You are working in Central America doing emergency development work, when a 7-year-old girl presents in status epilepticus. She has no seizure history or medical problems, though has been feeling ill for a few days with subjective fevers and headaches. She is febrile, unresponsive, without nuchal rigidity, equal and sluggish pupils, and has right-sided focal tonic-clonic movements. She is treated with benzodiazepines and is intubated. Her seizure activity slowly abates. The PICU attending is at the bedside and requests a lumbar puncture to rule out meningitis. You agree that a CSF sample would be ideal, however a focal seizure is very concerning for bleeding, mass, or brain abscess. If this patient has elevated intracranial pressure, a lumbar puncture may precipitate brain herniation. The PICU attending disagrees and says the hospital CT scanner is currently out of service anyway. If only there were another way to allay your concerns…

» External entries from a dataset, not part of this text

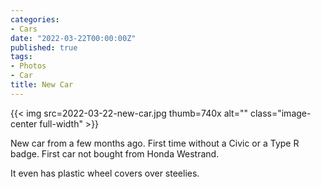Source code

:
 ```yaml
---
categories:
- Cars
date: "2022-03-22T00:00:00Z"
published: true
tags:
- Photos
- Car
title: New Car
---
```


{{< img src=2022-03-22-new-car.jpg thumb=740x alt="" class="image-center full-width" >}}

New car from a few months ago. First time without a Civic or a Type R badge. 
First car not bought from Honda Westrand. 

It even has plastic wheel covers over steelies.
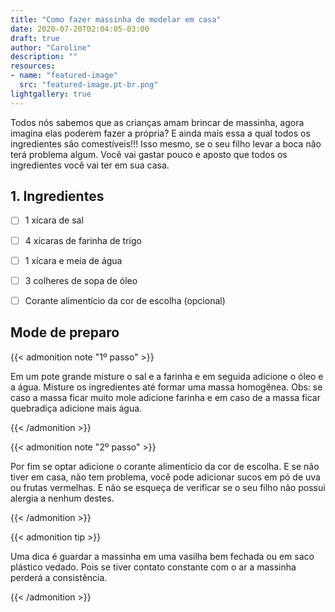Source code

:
 ```yaml
---
title: "Como fazer massinha de modelar em casa"
date: 2020-07-20T02:04:05-03:00
draft: true
author: "Caroline"
description: ""
resources:
- name: "featured-image"
  src: "featured-image.pt-br.png"
lightgallery: true
---
```


Todos nós sabemos que as crianças amam brincar de massinha, agora imagina elas poderem fazer a própria? E ainda mais essa a qual todos os ingredientes são comestíveis!!! Isso mesmo, se o seu filho levar a boca não terá problema algum. Você vai gastar pouco e aposto que todos os ingredientes você vai ter em sua casa.

## 1. Ingredientes

- [ ] 1 xícara de sal
- [ ] 4 xícaras de farinha de trigo
- [ ] 1 xícara e meia de água
- [ ] 3 colheres de sopa de óleo
- [ ] Corante alimentício da cor de escolha (opcional)


## Mode de preparo

{{< admonition note "1º passo" >}}

Em um pote grande misture o sal e a farinha e em seguida adicione o óleo e a água. Misture os ingredientes até formar uma massa homogênea. Obs: se caso a massa ficar muito mole adicione farinha e em caso de a massa ficar quebradiça adicione mais água. 

{{< /admonition >}}

{{< admonition note "2º passo" >}}

Por fim se optar adicione o corante alimentício da cor de escolha.  E se não tiver em casa, não tem problema, você pode adicionar sucos em pó de uva ou frutas vermelhas. E não se esqueça de verificar se o seu filho não possui alergia a nenhum destes. 
    
{{< /admonition >}}

{{< admonition tip >}}

Uma dica é guardar a massinha em uma vasilha bem fechada ou em saco plástico vedado. Pois se tiver contato constante com o ar a massinha perderá a consistência.
        

{{< /admonition >}}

The optic nerve is surrounded by cerebrospinal fluid (CSF) and dura mater forming the optic nerve sheath. The diameter of this sheath is measured as the optic nerve sheath diameter (ONSD) and is influenced by CSF pressure variations because it communicates with the subarachnoid space. Neuroimaging and direct invasive pressure measurement have long been used to measure intracranial pressure, with invasive intracranial devices being the gold standard for ICP measurement. Neuroimaging is not universally available and can lead to patient safety issues given time sensitive pathologic processes. Direct measurement has several disadvantages including its invasiveness, requirement of subspecialty training, infection, bleeding, and malfunction. As a rapid, non-invasive, readily available approach to evaluate elevated intracranial pressure, ultrasonography has been studied to reliably measure ONSD. A normal ONSD can rule out elevated intracranial pressure (ICP), though the exact cut off value for ONSD is not universally agreed upon.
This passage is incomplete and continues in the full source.